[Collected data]
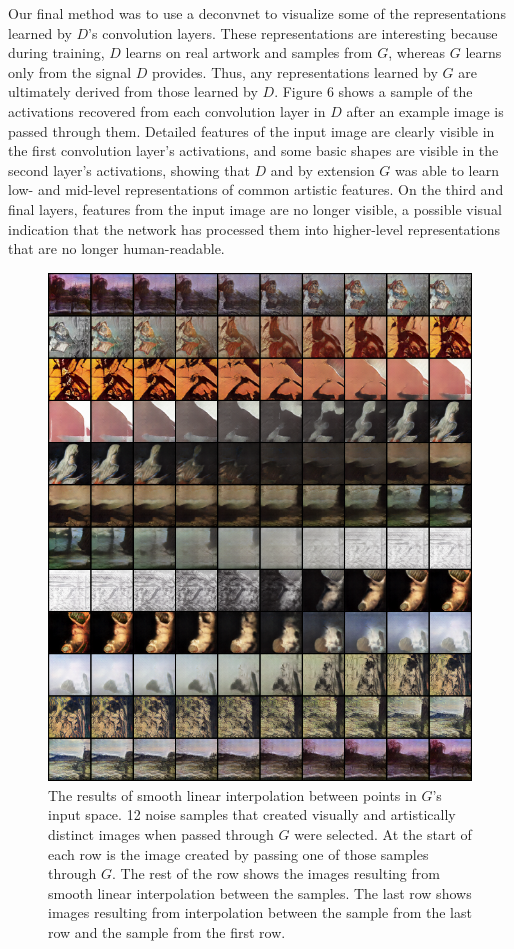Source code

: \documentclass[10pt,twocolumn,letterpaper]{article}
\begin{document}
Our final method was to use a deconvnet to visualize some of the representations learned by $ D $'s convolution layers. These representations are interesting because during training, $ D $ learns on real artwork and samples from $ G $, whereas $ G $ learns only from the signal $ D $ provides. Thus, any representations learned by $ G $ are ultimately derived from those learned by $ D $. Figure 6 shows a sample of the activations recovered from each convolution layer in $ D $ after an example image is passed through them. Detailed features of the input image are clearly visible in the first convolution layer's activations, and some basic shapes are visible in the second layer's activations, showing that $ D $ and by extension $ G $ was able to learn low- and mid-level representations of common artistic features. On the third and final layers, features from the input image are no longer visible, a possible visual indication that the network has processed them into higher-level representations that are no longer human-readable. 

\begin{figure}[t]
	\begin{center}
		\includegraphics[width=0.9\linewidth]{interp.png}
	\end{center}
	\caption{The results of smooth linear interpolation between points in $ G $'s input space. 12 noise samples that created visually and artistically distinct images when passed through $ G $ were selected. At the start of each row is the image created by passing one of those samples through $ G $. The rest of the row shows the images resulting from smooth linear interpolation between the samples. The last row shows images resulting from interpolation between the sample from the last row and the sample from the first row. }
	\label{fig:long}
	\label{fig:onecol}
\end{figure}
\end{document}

==

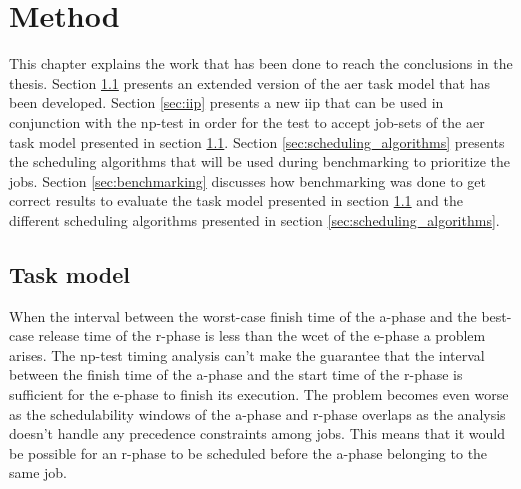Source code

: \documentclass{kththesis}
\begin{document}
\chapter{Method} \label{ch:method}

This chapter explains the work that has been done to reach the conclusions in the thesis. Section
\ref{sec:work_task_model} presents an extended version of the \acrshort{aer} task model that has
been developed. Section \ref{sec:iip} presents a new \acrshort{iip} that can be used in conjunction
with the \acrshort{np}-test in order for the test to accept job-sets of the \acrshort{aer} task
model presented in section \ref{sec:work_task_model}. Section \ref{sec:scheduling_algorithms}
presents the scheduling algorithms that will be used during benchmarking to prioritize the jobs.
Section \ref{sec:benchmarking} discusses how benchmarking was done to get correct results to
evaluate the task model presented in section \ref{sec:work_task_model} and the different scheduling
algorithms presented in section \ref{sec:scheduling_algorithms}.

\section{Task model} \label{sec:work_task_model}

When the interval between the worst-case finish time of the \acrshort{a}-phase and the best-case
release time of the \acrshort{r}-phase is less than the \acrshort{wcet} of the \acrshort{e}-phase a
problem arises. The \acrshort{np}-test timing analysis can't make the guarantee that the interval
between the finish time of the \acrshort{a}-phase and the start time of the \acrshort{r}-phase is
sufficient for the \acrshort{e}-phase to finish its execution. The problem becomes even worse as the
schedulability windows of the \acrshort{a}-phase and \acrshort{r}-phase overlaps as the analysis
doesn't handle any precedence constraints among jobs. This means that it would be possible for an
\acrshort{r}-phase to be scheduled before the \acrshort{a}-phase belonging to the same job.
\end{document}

» **PROBLEM TO WORK ON**: Make a copy of each line in the records that has the word "done".

» **SOLUTION FOR THIS EXERCISE**:
This chapter explains the work that has been done to reach the conclusions in the thesis. Section
Section \ref{sec:benchmarking} discusses how benchmarking was done to get correct results to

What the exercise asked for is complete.